(Beginning of Information)
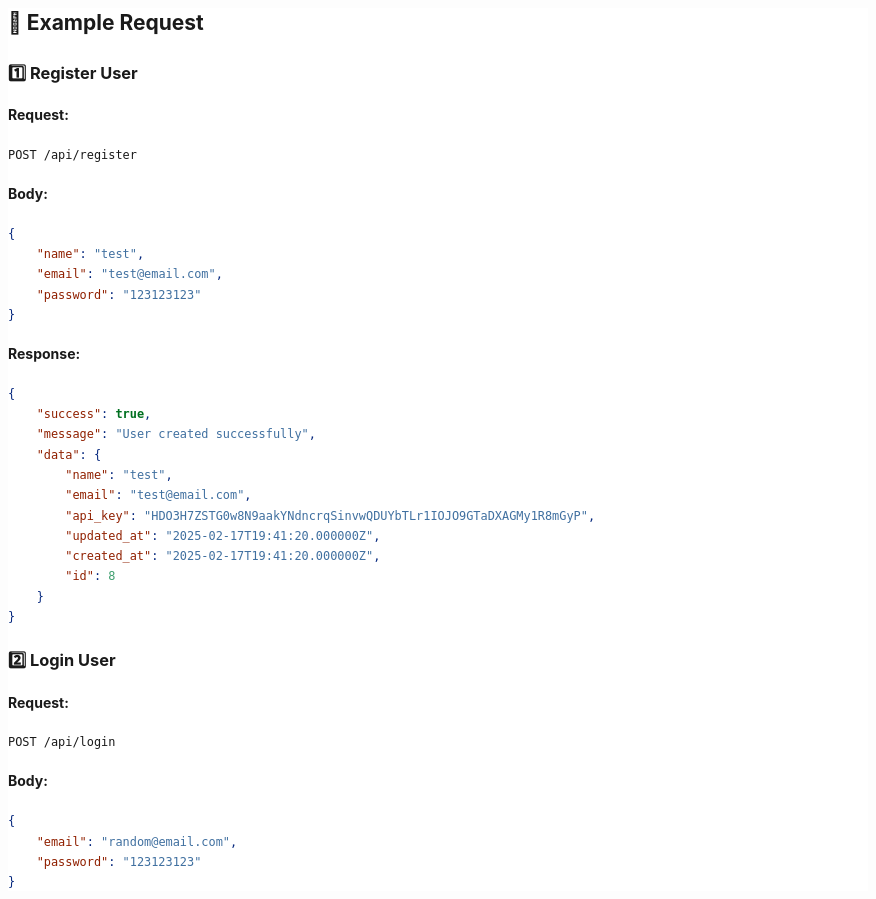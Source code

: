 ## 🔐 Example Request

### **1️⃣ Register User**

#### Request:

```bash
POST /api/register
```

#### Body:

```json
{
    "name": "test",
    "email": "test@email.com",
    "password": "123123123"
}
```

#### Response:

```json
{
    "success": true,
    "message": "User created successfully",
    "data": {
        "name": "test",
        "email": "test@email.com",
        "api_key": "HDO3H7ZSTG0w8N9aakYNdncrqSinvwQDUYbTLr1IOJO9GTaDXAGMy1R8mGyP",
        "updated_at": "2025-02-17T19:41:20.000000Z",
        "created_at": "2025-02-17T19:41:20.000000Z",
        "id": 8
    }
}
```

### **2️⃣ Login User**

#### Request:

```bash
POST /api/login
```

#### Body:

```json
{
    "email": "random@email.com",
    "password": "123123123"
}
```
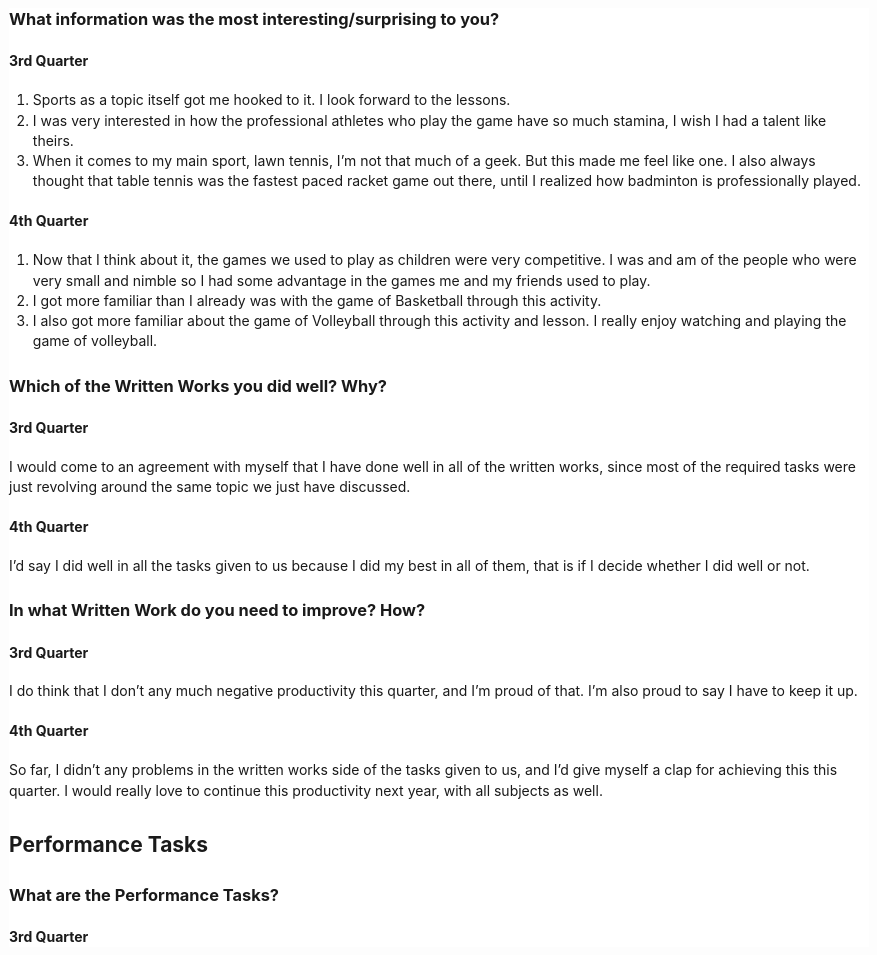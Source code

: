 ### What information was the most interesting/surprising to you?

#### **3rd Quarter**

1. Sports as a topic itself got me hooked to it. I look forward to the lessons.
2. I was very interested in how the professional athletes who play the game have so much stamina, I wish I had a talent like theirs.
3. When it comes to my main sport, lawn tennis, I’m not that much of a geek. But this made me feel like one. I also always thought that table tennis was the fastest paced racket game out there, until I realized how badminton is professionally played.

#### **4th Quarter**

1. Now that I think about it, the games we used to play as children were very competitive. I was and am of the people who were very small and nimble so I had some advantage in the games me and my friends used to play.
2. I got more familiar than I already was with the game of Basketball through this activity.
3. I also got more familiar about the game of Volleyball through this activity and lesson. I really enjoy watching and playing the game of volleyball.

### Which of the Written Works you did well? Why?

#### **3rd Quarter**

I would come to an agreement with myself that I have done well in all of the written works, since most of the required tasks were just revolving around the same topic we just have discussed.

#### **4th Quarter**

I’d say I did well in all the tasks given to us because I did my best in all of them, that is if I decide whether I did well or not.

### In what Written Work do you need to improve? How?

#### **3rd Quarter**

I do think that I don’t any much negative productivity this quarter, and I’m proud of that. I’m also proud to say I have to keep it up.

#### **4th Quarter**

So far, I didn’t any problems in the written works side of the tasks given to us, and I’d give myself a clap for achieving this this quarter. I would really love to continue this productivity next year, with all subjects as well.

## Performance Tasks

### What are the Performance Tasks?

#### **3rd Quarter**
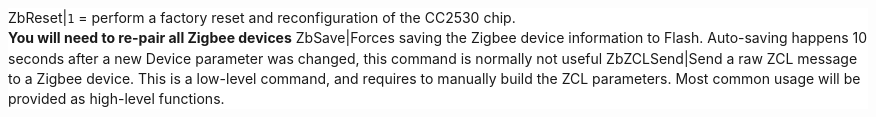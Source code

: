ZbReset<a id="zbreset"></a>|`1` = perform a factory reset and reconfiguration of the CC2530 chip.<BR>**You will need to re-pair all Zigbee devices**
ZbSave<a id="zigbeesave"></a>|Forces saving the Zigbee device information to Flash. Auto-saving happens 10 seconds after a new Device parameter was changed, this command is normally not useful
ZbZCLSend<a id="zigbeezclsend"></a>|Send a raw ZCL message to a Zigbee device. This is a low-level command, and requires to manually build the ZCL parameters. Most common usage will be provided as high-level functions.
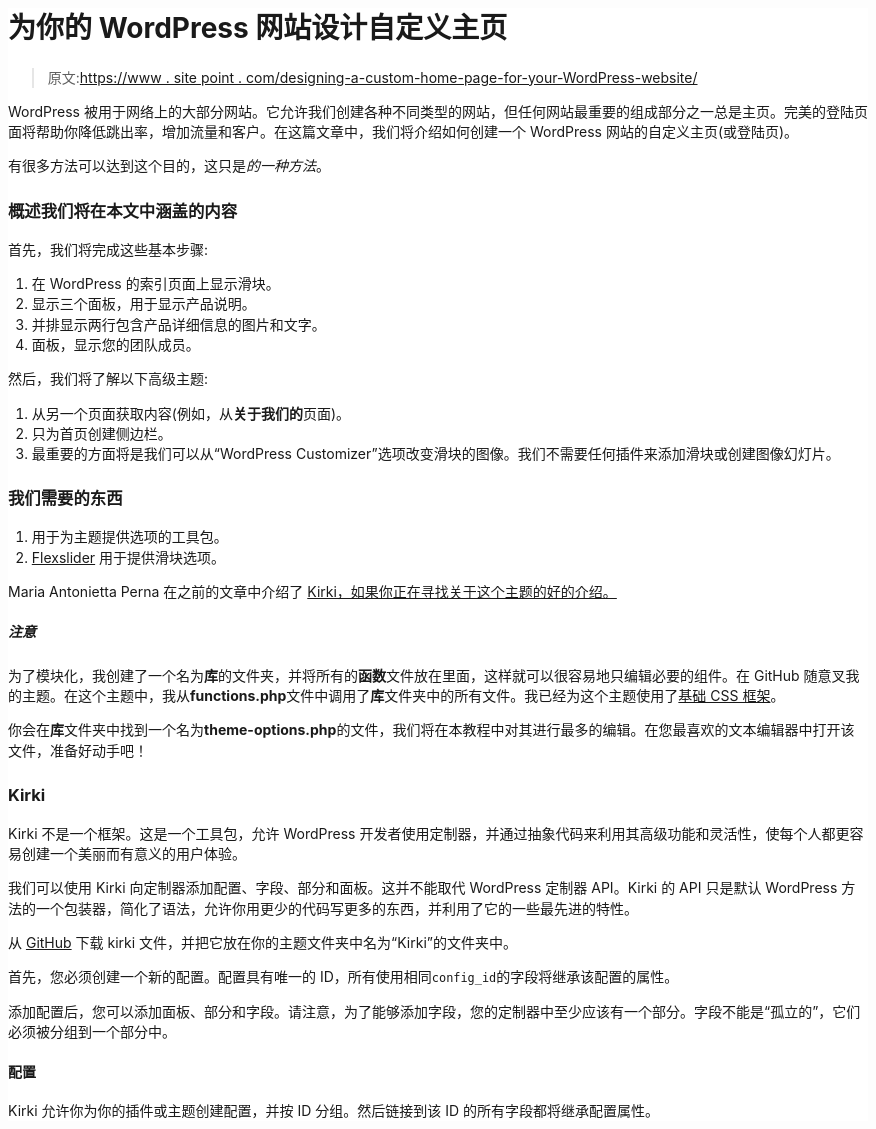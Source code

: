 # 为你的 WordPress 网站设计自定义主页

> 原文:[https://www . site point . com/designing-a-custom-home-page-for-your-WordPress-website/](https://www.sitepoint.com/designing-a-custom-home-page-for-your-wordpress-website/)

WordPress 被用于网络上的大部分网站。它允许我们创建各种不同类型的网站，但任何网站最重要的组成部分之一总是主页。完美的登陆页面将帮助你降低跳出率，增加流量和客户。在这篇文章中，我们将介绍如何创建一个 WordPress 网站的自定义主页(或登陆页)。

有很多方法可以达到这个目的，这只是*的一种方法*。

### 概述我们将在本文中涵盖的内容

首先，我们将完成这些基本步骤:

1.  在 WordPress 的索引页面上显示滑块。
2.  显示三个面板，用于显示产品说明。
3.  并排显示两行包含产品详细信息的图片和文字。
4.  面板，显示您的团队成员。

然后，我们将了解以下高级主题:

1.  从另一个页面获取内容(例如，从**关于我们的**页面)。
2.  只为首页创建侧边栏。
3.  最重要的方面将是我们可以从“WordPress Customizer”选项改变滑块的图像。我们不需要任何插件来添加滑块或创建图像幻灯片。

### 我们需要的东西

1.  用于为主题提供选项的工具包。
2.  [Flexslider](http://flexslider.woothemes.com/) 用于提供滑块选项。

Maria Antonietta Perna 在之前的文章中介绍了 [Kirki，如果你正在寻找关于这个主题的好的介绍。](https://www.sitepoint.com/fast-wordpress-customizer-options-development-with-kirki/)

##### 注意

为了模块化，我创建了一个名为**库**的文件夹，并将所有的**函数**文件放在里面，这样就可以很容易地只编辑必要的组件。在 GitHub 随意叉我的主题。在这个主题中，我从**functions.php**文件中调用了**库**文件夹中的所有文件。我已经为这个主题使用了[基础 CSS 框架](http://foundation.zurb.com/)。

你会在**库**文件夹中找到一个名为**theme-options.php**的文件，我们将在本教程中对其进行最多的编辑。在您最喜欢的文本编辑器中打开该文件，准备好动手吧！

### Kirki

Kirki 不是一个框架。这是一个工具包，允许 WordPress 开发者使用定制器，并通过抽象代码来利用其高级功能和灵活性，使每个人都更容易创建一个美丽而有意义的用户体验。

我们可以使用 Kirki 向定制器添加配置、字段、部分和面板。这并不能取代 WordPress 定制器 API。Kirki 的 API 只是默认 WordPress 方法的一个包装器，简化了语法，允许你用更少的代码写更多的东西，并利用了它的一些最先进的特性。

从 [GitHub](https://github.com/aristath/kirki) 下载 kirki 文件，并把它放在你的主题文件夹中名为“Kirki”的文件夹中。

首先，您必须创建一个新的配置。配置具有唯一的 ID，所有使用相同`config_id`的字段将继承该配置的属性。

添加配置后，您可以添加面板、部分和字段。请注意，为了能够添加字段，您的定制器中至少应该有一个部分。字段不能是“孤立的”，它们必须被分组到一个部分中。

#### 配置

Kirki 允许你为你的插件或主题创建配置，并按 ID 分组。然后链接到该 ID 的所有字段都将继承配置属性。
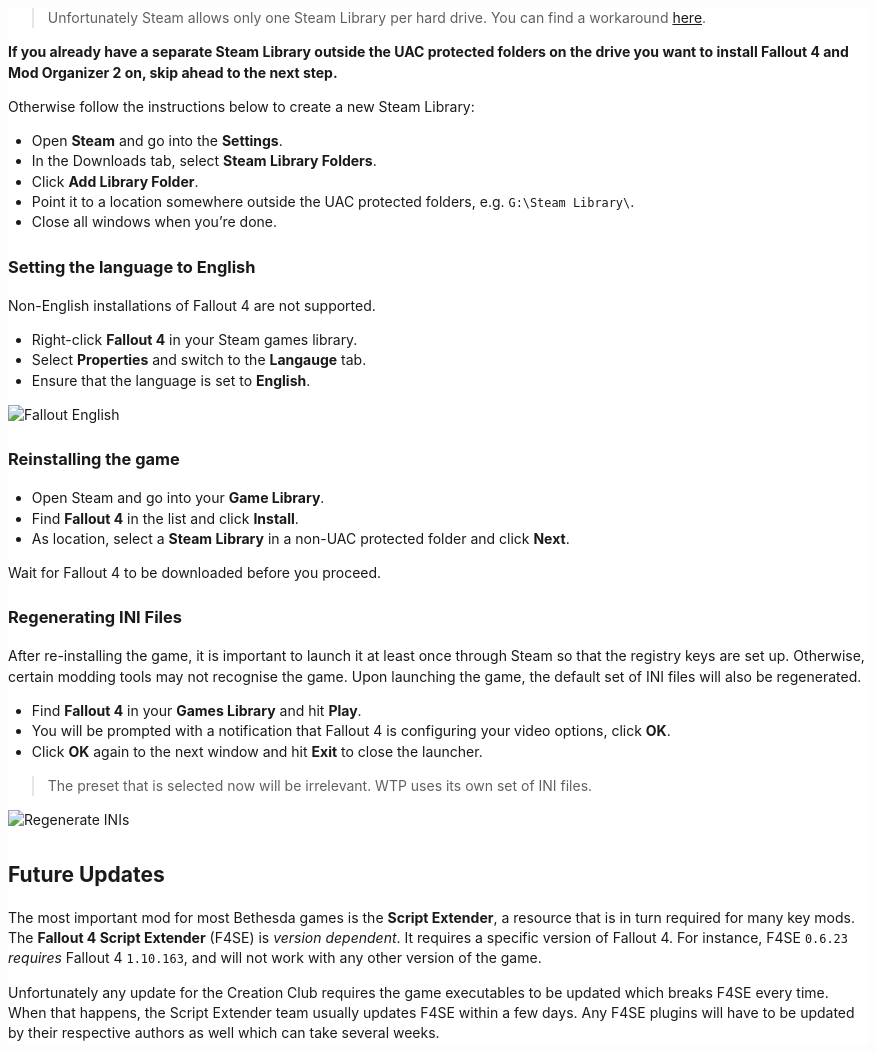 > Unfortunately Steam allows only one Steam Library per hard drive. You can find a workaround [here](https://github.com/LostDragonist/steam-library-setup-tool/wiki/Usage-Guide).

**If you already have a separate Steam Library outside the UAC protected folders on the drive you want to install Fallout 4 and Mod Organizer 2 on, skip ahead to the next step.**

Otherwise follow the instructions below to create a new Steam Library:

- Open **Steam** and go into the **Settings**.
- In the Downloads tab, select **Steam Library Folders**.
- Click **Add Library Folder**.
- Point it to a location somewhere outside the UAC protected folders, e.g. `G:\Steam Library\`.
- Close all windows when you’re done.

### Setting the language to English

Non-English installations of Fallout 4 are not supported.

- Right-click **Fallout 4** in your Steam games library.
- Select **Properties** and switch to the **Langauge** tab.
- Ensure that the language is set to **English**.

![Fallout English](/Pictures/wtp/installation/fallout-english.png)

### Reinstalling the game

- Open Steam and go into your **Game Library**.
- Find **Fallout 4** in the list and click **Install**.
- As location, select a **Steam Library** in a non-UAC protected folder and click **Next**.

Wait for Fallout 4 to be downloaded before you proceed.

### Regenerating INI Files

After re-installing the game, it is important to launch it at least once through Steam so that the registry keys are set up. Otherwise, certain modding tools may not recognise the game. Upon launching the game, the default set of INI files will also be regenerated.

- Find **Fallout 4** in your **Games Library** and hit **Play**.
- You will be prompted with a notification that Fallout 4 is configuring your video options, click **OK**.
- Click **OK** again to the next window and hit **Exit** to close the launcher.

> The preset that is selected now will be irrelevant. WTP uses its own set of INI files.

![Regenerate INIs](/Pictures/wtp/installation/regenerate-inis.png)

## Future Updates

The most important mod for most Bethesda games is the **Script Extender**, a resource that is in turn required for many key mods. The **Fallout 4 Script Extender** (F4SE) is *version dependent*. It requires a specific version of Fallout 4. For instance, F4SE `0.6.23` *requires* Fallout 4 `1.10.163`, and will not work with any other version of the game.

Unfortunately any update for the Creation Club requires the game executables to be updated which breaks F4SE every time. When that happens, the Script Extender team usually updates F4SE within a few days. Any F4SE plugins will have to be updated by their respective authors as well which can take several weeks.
(End of Information)
__Your assignment__:
Exactly the lines above from the one with "all Zigbee devices**" to the one with "normally not useful", both included, are to be quoted; leave the rest out.

__Your response__:
:ZbReset<a id="zbreset"></a>|`1` = perform a factory reset and reconfiguration of the CC2530 chip.<BR>**You will need to re-pair all Zigbee devices**
ZbSave<a id="zigbeesave"></a>|Forces saving the Zigbee device information to Flash. Auto-saving happens 10 seconds after a new Device parameter was changed, this command is normally not useful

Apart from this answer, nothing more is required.